CodePudding user response:
You could find the rows which have either of the two values as NaN, then exclude those from your df using the ~
operator
import pandas as pd
import numpy as np
df = pd.DataFrame({'book': ['Book 1', 'Book 1', 'Book 1', 'Book 2', 'Book 2'],
'page': [1, 2, 2, 1, 2],
'words_per_page': ['27', np.nan, '30', '30', '28'],
'characters': [np.nan, '30', '25', '26', '30']})
books_with_nulls = df.loc[df[['words_per_page','characters']].isnull().any(axis=1)]['book'].unique()
df.loc[~df['book'].isin(books_with_nulls)]

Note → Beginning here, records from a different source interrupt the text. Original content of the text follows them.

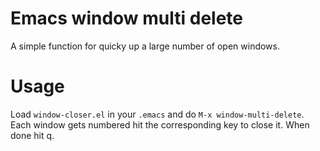 # Emacs window multi delete #

A simple function for quicky up a large number of open windows. 

# Usage #

Load `window-closer.el` in your `.emacs` and do `M-x
window-multi-delete`. Each window gets numbered hit the corresponding
key to close it. When done hit q. 


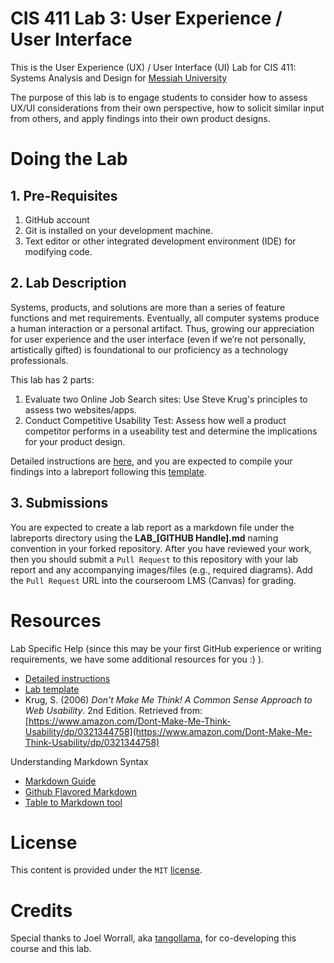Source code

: # CIS 411 Lab 3: User Experience / User Interface
This is the User Experience (UX) / User Interface (UI) Lab for CIS 411: Systems Analysis and Design for [Messiah University](http://messiah.edu)

The purpose of this lab is to engage students to consider how to assess UX/UI considerations from their own perspective, how to solicit similar input from others, and apply findings into their own product designs.

# Doing the Lab

## 1. Pre-Requisites
1. GitHub account
2. Git is installed on your development machine.
3. Text editor or other integrated development environment (IDE) for modifying code.

## 2. Lab Description
Systems, products, and solutions are more than a series of feature functions and met requirements. Eventually, all computer systems produce a human interaction or a personal artifact. Thus, growing our appreciation for user experience and the user interface (even if we’re not personally, artistically gifted) is foundational to our proficiency as a technology professionals.

This lab has 2 parts:
1. Evaluate two Online Job Search sites: Use Steve Krug's principles to assess two websites/apps.
2. Conduct Competitive Usability Test: Assess how well a product competitor performs in a useability test and determine the implications for your product design.

Detailed instructions are [here](LAB_INSTRUCTIONS.md), and you are expected to compile your findings into a labreport following this [template](labreports/LAB_Template.md).

## 3. Submissions
You are expected to create a lab report as a markdown file under the labreports directory using the **LAB_[GITHUB Handle].md** naming convention in your forked repository.  After you have reviewed your work, then you should submit a `Pull Request` to this repository with your lab report and any accompanying images/files (e.g., required diagrams).  Add the `Pull Request` URL into the courseroom LMS (Canvas) for grading.

# Resources
Lab Specific Help (since this may be your first GitHub experience or writing requirements, we have some additional resources for you :) ).
- [Detailed instructions](LAB_INSTRUCTIONS.md)
- [Lab template](labreports/LAB_Template.md)
- Krug, S. (2006) *Don't Make Me Think! A Common Sense Approach to Web Usability*. 2nd Edition. Retrieved from: [https://www.amazon.com/Dont-Make-Me-Think-Usability/dp/0321344758](https://www.amazon.com/Dont-Make-Me-Think-Usability/dp/0321344758)

Understanding Markdown Syntax
- [Markdown Guide](https://www.markdownguide.org/)
- [Github Flavored Markdown](https://github.github.com/gfm/)
- [Table to Markdown tool](https://tabletomarkdown.com/convert-spreadsheet-to-markdown/)
  
# License
This content is provided under the `MIT` [license](LICENSE).

# Credits
Special thanks to Joel Worrall, aka [tangollama](https://github.com/tangollama), for co-developing this course and this lab.
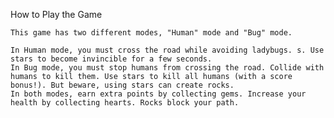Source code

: How to Play the Game

	This game has two different modes, "Human" mode and "Bug" mode. 

	In Human mode, you must cross the road while avoiding ladybugs. s. Use stars to become invincible for a few seconds. 
	In Bug mode, you must stop humans from crossing the road. Collide with humans to kill them. Use stars to kill all humans (with a score bonus!). But beware, using stars can create rocks.
	In both modes, earn extra points by collecting gems. Increase your health by collecting hearts. Rocks block your path.
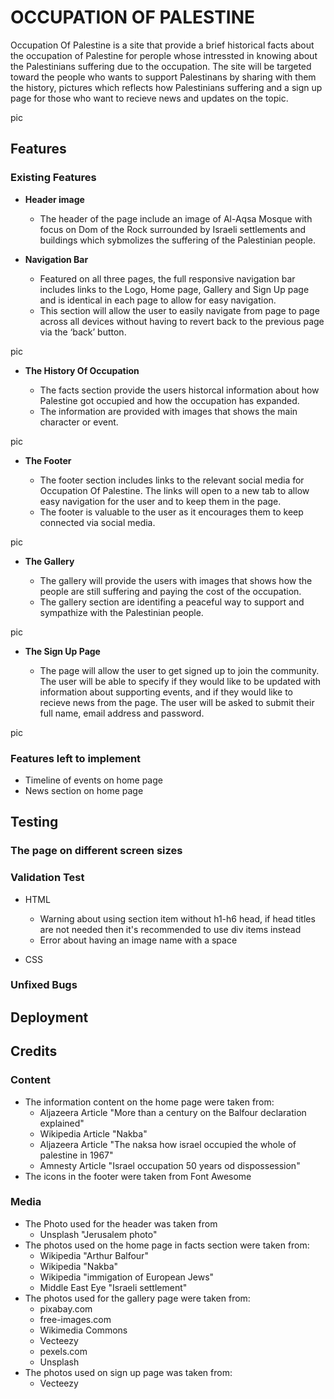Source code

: # OCCUPATION OF PALESTINE

Occupation Of Palestine is a site that provide a brief historical facts about the occupation of Palestine for perople whose intressted in knowing about the Palestinians suffering due to the occupation. The site will be targeted toward the people who wants to support Palestinans by sharing with them the history, pictures which reflects how Palestinians suffering and a sign up page for those who want to recieve news and updates on the topic.


pic



## Features

### Existing Features

- __Header image__

    - The header of the page include an image of Al-Aqsa Mosque with focus on Dom of the Rock surrounded by Israeli settlements and buildings which sybmolizes the suffering of the Palestinian people.

- __Navigation Bar__

    - Featured on all three pages, the full responsive navigation bar includes links to the Logo, Home page, Gallery and Sign Up page and is identical in each page to allow for easy navigation.
    - This section will allow the user to easily navigate from page to page across all devices without having to revert back to the previous page via the ‘back’ button.

pic

- __The History Of Occupation__

    - The facts section provide the users historcal information about how Palestine got occupied and how the occupation has expanded. 
    - The information are provided with images that shows the main character or event.

pic

- __The Footer__

    - The footer section includes links to the relevant social media for Occupation Of Palestine. The links will open to a new tab to allow easy navigation for the user and to keep them in the page.
    - The footer is valuable to the user as it encourages them to keep connected via social media.

pic

- __The Gallery__

    - The gallery will provide the users with images that shows how the people are still suffering and paying the cost of the occupation.
    - The gallery section are identifing a peaceful way to support and sympathize with the Palestinian people.

pic

- __The Sign Up Page__

    - The page will allow the user to get signed up to join the community. The user will be able to specify if they would like to be updated with information about supporting events, and if they would like to recieve news from the page. The user will be asked to submit their full name, email address and password.

pic

### Features left to implement

- Timeline of events on home page
- News section on home page

## Testing

### The page on different screen sizes


### Validation Test

- HTML
    - Warning about using section item without h1-h6 head, if head titles are not needed then it's recommended to use div items instead
    - Error about having an image name with a space

- CSS

### Unfixed Bugs


## Deployment


## Credits

### Content
- The information content on the home page were taken from:
    - Aljazeera Article "More than a century on the Balfour declaration explained"
    - Wikipedia Article "Nakba"
    - Aljazeera Article "The naksa how israel occupied the whole of palestine in 1967"
    - Amnesty Article "Israel occupation 50 years od dispossession"
- The icons in the footer were taken from Font Awesome

### Media
- The Photo used for the header was taken from
    - Unsplash "Jerusalem photo"
- The photos used on the home page in facts section were taken from:
    - Wikipedia "Arthur Balfour"
    - Wikipedia "Nakba"
    - Wikipedia "immigation of European Jews"
    - Middle East Eye "Israeli settlement"
- The photos used for the gallery page were taken from:
    - pixabay.com
    - free-images.com
    - Wikimedia Commons
    - Vecteezy
    - pexels.com
    - Unsplash
- The photos used on sign up page was taken from:
    - Vecteezy 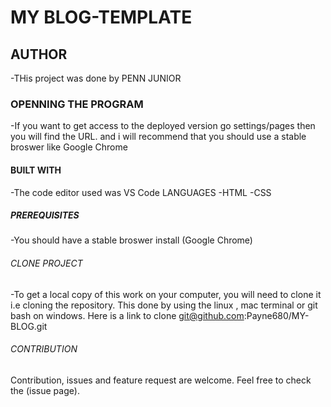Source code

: # MY BLOG-TEMPLATE
## AUTHOR
-THis project was done by PENN JUNIOR
### OPENNING THE PROGRAM
-If you want to get access to the deployed version go settings/pages then you will find the URL. and i will recommend that you should use a stable broswer like Google Chrome
#### BUILT WITH
-The code editor used was VS Code
LANGUAGES
 -HTML
 -CSS
##### PREREQUISITES
 -You should have a stable broswer install (Google Chrome)
###### CLONE PROJECT
  -To get a local copy of this work on your computer, you will need to clone it i.e cloning the repository. This done   by using the linux , mac terminal or git bash  on windows.
  Here is a link to clone git@github.com:Payne680/MY-BLOG.git
###### CONTRIBUTION
Contribution, issues and feature request are welcome.
Feel free to check the (issue page).

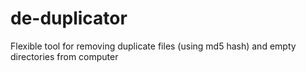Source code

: # de-duplicator
Flexible tool for removing duplicate files (using md5 hash) and empty directories from computer
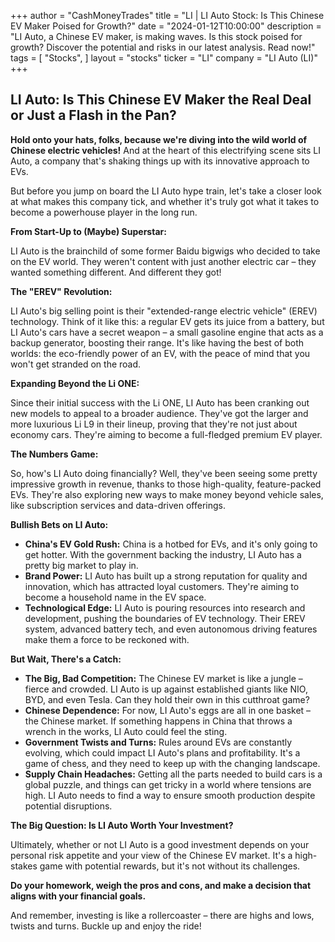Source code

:+++
author = "CashMoneyTrades"
title = "LI |  LI Auto Stock: Is This Chinese EV Maker Poised for Growth?"
date = "2024-01-12T10:00:00"
description = "LI Auto, a Chinese EV maker, is making waves. Is this stock poised for growth? Discover the potential and risks in our latest analysis. Read now!"
tags = [
"Stocks",
]
layout = "stocks"
ticker = "LI"
company = "LI Auto (LI)"
+++
        


##  LI Auto: Is This Chinese EV Maker the Real Deal or Just a Flash in the Pan?

**Hold onto your hats, folks, because we're diving into the wild world of Chinese electric vehicles!**  And at the heart of this electrifying scene sits LI Auto, a company that's shaking things up with its innovative approach to EVs. 

But before you jump on board the LI Auto hype train, let's take a closer look at what makes this company tick, and whether it's truly got what it takes to become a powerhouse player in the long run.

**From Start-Up to (Maybe) Superstar:** 

LI Auto is the brainchild of some former Baidu bigwigs who decided to take on the EV world.  They weren't content with just another electric car – they wanted something different. And different they got! 

**The "EREV" Revolution:**

LI Auto's big selling point is their "extended-range electric vehicle" (EREV) technology.  Think of it like this: a regular EV gets its juice from a battery, but LI Auto's cars have a secret weapon – a small gasoline engine that acts as a backup generator, boosting their range.  It's like having the best of both worlds: the eco-friendly power of an EV, with the peace of mind that you won't get stranded on the road. 

**Expanding Beyond the Li ONE:**

Since their initial success with the Li ONE, LI Auto has been cranking out new models to appeal to a broader audience.  They've got the larger and more luxurious Li L9 in their lineup, proving that they're not just about economy cars. They're aiming to become a full-fledged premium EV player.

**The Numbers Game:**

So, how's LI Auto doing financially?  Well, they've been seeing some pretty impressive growth in revenue, thanks to those high-quality, feature-packed EVs. They're also exploring new ways to make money beyond vehicle sales, like subscription services and data-driven offerings. 

**Bullish Bets on LI Auto:**

* **China's EV Gold Rush:**  China is a hotbed for EVs, and it's only going to get hotter. With the government backing the industry, LI Auto has a pretty big market to play in.
* **Brand Power:**  LI Auto has built up a strong reputation for quality and innovation, which has attracted loyal customers. They're aiming to become a household name in the EV space. 
* **Technological Edge:**  LI Auto is pouring resources into research and development, pushing the boundaries of EV technology. Their EREV system, advanced battery tech, and even autonomous driving features make them a force to be reckoned with.

**But Wait, There's a Catch:**

* **The Big, Bad Competition:**  The Chinese EV market is like a jungle – fierce and crowded. LI Auto is up against established giants like NIO, BYD, and even Tesla.  Can they hold their own in this cutthroat game? 
* **Chinese Dependence:**  For now, LI Auto's eggs are all in one basket – the Chinese market.  If something happens in China that throws a wrench in the works, LI Auto could feel the sting.  
* **Government Twists and Turns:**  Rules around EVs are constantly evolving, which could impact LI Auto's plans and profitability.  It's a game of chess, and they need to keep up with the changing landscape. 
* **Supply Chain Headaches:**  Getting all the parts needed to build cars is a global puzzle, and things can get tricky in a world where tensions are high.  LI Auto needs to find a way to ensure smooth production despite potential disruptions.

**The Big Question: Is LI Auto Worth Your Investment?**

Ultimately, whether or not LI Auto is a good investment depends on your personal risk appetite and your view of the Chinese EV market. It's a high-stakes game with potential rewards, but it's not without its challenges. 

**Do your homework, weigh the pros and cons, and make a decision that aligns with your financial goals.** 

And remember, investing is like a rollercoaster – there are highs and lows, twists and turns.  Buckle up and enjoy the ride!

CodePudding user response:
You can groupby
and filter
which removes entire groups/books that fail the filter. Here the filter is that each book group has to be notnull
in all
values for Words_per_page
and characters
import pandas as pd
import numpy as np
df = pd.DataFrame({
'book': ['Book 1', 'Book 1', 'Book 1', 'Book 2', 'Book 2'],
'page': [1, 2, 2, 1, 2],
'words_per_page': [27, np.nan, 30, 30, 28],
'characters': [np.nan, 30, 25, 26, 30]
})
filt_df = (
df.groupby('book').filter(
lambda b: b['words_per_page'].notnull().all() and b['characters'].notnull().all()
)
)
filt_df
groupby.filter
is notoriously slow on large datasets, not sure if it will be fast enough for your usecase
CodePudding user response:
Identify book ids that match that criteria and filter the DF using those book ids, e.g.
import pandas as pd
data = [
[1, 1, 27, None],
[1, 2, None, 30],
[1, 2, 30, 25],
[2, 1, 30, 26],
[2, 2, 28, 30]
]
columns = [
'book_id',
'page_number',
'words_per_page',
'character_count'
]
df = pd.DataFrame(data, columns=columns)
df = df[~df.book_id.isin(
df[
(df.words_per_page.isna()) |
(df.character_count.isna())
].book_id
)].copy()
book_id page_number words_per_page character_count
3 2 1 30.0 26.0
4 2 2 28.0 30.0